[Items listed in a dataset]
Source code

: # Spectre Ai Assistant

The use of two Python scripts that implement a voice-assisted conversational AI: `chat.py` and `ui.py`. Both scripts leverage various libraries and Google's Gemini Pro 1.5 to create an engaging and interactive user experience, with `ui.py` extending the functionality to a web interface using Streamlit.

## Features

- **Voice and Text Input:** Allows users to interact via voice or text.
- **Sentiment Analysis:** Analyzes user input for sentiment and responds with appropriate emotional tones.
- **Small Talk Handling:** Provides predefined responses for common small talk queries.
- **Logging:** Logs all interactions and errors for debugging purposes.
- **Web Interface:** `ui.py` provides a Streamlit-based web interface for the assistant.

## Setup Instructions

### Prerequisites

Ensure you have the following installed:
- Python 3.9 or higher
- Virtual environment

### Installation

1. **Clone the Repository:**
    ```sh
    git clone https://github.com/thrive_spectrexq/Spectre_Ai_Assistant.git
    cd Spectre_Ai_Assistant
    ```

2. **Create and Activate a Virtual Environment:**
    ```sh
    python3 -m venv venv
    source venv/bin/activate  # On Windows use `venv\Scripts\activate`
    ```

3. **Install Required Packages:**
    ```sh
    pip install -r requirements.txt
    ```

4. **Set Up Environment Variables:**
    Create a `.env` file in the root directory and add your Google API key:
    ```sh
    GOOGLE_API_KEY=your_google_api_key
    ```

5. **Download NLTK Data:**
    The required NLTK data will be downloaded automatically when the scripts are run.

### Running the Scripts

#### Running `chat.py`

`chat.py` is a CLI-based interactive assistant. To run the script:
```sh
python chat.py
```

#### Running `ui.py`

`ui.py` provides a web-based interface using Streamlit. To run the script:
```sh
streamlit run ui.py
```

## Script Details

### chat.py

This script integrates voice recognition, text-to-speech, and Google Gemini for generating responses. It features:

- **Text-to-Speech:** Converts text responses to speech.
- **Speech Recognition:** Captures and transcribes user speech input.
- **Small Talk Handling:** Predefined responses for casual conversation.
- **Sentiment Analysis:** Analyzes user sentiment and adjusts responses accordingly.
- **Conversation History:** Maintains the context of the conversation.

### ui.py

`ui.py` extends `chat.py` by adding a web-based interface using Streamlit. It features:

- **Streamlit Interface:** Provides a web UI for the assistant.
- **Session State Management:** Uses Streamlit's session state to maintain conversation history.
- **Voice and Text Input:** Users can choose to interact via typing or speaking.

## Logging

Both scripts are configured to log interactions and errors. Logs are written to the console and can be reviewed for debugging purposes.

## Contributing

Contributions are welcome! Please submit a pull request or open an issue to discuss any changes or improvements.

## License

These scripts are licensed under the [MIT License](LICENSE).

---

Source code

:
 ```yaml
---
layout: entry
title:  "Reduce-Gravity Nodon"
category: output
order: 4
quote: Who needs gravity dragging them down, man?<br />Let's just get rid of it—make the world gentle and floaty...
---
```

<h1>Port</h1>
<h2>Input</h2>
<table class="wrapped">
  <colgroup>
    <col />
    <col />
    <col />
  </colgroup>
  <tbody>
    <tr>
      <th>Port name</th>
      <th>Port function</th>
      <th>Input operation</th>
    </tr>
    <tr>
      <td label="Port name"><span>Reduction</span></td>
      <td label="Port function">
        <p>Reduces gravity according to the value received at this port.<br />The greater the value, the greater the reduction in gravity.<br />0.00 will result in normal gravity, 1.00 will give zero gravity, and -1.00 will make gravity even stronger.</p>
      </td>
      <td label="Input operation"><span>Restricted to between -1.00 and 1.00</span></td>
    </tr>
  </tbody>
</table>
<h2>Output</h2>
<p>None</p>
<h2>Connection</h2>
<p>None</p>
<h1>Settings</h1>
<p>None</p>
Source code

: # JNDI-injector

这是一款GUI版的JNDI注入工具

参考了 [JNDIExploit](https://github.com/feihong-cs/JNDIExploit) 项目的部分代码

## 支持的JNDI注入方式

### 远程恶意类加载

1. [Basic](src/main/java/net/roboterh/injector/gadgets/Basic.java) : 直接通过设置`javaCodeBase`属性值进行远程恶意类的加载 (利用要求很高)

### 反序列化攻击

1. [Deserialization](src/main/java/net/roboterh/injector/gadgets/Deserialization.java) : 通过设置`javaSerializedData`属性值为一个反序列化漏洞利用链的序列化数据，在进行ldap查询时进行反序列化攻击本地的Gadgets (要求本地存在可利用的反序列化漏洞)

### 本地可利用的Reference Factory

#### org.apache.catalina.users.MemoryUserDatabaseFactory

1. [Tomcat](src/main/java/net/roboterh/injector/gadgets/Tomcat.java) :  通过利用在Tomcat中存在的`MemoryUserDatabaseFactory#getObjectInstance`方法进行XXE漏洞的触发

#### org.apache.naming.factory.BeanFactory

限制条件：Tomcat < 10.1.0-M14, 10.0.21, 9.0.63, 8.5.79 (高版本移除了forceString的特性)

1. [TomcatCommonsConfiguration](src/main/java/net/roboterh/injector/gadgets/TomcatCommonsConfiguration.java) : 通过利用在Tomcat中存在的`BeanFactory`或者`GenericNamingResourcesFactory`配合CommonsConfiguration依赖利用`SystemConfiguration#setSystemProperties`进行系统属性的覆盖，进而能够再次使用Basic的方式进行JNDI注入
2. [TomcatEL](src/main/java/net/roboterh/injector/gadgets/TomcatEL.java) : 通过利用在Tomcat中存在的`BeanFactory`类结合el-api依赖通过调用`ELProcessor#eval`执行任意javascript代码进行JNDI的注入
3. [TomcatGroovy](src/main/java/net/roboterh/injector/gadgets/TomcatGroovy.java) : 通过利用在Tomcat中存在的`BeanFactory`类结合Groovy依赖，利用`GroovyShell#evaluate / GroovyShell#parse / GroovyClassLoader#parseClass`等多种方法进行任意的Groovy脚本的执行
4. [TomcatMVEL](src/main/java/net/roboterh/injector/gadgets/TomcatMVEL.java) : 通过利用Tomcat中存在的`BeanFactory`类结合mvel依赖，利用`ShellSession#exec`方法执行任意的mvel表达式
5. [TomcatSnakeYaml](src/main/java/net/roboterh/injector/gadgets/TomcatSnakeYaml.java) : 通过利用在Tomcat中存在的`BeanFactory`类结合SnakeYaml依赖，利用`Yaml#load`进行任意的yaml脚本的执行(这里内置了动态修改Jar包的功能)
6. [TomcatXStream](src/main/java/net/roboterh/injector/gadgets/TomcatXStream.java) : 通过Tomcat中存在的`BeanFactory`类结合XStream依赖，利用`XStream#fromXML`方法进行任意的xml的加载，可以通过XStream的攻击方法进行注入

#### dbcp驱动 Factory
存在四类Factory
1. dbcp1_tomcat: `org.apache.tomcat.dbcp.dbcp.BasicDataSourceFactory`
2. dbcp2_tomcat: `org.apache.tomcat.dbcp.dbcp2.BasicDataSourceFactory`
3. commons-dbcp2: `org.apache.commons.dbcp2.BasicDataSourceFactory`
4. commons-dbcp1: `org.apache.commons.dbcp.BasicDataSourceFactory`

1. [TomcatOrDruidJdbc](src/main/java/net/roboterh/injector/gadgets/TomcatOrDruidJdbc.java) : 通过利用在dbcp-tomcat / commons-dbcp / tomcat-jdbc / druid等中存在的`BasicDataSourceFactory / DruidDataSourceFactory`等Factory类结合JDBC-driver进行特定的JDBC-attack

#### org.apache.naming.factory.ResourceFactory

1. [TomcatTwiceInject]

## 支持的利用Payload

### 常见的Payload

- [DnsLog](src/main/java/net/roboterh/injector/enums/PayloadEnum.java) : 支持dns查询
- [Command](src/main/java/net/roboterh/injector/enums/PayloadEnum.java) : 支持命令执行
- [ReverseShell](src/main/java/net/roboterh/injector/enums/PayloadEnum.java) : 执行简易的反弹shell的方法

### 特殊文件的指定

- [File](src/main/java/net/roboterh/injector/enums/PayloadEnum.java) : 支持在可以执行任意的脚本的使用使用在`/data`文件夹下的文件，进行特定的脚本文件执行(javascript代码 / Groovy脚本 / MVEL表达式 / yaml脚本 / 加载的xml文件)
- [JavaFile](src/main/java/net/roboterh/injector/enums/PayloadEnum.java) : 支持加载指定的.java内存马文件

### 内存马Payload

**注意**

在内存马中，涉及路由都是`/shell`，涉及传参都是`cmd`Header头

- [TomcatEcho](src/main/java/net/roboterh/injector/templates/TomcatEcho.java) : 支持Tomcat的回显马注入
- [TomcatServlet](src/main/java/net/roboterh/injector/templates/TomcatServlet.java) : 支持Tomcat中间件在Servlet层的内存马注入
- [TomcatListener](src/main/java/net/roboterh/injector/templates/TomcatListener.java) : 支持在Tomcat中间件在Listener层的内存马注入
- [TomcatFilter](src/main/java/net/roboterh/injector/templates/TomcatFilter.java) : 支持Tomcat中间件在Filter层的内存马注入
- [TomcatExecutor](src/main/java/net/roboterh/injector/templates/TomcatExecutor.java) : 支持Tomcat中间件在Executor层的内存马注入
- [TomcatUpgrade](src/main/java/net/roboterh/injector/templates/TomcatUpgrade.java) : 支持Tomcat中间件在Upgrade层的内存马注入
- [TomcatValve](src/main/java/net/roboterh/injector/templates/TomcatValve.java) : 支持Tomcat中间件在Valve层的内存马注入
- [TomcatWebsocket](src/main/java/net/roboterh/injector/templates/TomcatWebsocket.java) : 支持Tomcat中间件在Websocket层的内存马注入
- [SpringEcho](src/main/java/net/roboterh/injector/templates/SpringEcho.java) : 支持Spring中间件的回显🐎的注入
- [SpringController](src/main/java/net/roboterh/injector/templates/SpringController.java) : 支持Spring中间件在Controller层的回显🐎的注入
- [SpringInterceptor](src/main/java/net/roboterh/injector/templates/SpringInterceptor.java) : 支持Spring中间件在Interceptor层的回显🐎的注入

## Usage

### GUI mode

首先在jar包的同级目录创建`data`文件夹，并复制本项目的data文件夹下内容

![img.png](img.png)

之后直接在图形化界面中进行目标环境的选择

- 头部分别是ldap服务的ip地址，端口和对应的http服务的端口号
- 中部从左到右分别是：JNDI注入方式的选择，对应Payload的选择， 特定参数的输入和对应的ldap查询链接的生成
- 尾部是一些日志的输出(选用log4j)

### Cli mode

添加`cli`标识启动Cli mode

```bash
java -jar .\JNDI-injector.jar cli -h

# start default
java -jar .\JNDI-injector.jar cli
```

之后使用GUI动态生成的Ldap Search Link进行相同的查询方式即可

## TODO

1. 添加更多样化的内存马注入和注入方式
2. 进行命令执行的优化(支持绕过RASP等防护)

Task statement
Above are some records; copy exactly the lines from the one with "- **Sentiment Analysis:** Analyzes user input" through the one with "- **Small Talk Handling:** Predefined", both included, and no others.

Task result
- **Sentiment Analysis:** Analyzes user input for sentiment and responds with appropriate emotional tones.
- **Small Talk Handling:** Provides predefined responses for common small talk queries.
- **Logging:** Logs all interactions and errors for debugging purposes.
- **Web Interface:** `ui.py` provides a Streamlit-based web interface for the assistant.

## Setup Instructions

### Prerequisites

Ensure you have the following installed:
- Python 3.9 or higher
- Virtual environment

### Installation

1. **Clone the Repository:**
    ```sh
    git clone https://github.com/thrive_spectrexq/Spectre_Ai_Assistant.git
    cd Spectre_Ai_Assistant
    ```

2. **Create and Activate a Virtual Environment:**
    ```sh
    python3 -m venv venv
    source venv/bin/activate  # On Windows use `venv\Scripts\activate`
    ```

3. **Install Required Packages:**
    ```sh
    pip install -r requirements.txt
    ```

4. **Set Up Environment Variables:**
    Create a `.env` file in the root directory and add your Google API key:
    ```sh
    GOOGLE_API_KEY=your_google_api_key
    ```

5. **Download NLTK Data:**
    The required NLTK data will be downloaded automatically when the scripts are run.

### Running the Scripts

#### Running `chat.py`

`chat.py` is a CLI-based interactive assistant. To run the script:
```sh
python chat.py
```

#### Running `ui.py`

`ui.py` provides a web-based interface using Streamlit. To run the script:
```sh
streamlit run ui.py
```

## Script Details

### chat.py

This script integrates voice recognition, text-to-speech, and Google Gemini for generating responses. It features:

- **Text-to-Speech:** Converts text responses to speech.
- **Speech Recognition:** Captures and transcribes user speech input.
- **Small Talk Handling:** Predefined responses for casual conversation.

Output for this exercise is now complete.